- Problem to work on
In the data below, which lines hold "tabular"? Copy every one.

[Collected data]
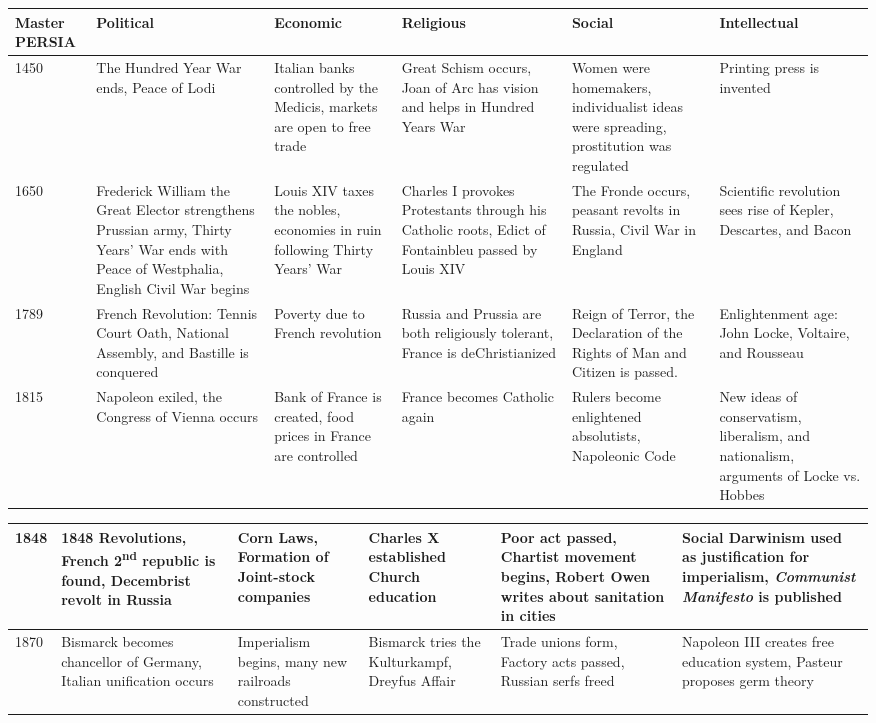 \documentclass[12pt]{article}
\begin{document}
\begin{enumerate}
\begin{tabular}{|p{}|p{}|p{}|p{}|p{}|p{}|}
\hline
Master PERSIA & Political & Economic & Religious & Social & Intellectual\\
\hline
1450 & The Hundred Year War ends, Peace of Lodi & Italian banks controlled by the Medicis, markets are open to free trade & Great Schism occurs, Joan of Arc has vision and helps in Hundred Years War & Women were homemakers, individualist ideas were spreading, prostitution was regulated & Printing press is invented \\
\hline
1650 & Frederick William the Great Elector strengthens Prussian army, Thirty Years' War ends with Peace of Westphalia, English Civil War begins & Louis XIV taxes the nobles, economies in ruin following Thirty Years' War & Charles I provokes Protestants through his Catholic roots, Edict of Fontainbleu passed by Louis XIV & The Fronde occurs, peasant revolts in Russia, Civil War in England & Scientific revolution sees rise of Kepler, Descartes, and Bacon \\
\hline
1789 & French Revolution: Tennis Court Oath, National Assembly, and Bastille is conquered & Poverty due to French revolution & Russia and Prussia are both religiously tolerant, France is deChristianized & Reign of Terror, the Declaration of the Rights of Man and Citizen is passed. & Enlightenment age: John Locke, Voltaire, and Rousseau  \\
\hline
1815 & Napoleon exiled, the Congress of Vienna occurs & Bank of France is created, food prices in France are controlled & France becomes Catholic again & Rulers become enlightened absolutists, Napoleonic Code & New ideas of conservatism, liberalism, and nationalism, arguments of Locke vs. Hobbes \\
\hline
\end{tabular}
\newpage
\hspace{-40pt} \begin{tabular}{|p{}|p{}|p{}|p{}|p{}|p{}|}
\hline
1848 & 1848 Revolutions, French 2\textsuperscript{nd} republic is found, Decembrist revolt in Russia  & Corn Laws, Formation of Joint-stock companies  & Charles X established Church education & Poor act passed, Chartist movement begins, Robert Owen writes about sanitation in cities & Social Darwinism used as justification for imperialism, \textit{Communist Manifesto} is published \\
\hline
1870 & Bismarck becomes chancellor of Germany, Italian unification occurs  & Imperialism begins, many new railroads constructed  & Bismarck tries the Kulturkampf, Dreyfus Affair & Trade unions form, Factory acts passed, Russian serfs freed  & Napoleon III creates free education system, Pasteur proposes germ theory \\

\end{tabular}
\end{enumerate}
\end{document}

- Response area
\begin{tabular}{|p{}|p{}|p{}|p{}|p{}|p{}|}
\end{tabular}
\hspace{-40pt} \begin{tabular}{|p{}|p{}|p{}|p{}|p{}|p{}|}
\end{tabular}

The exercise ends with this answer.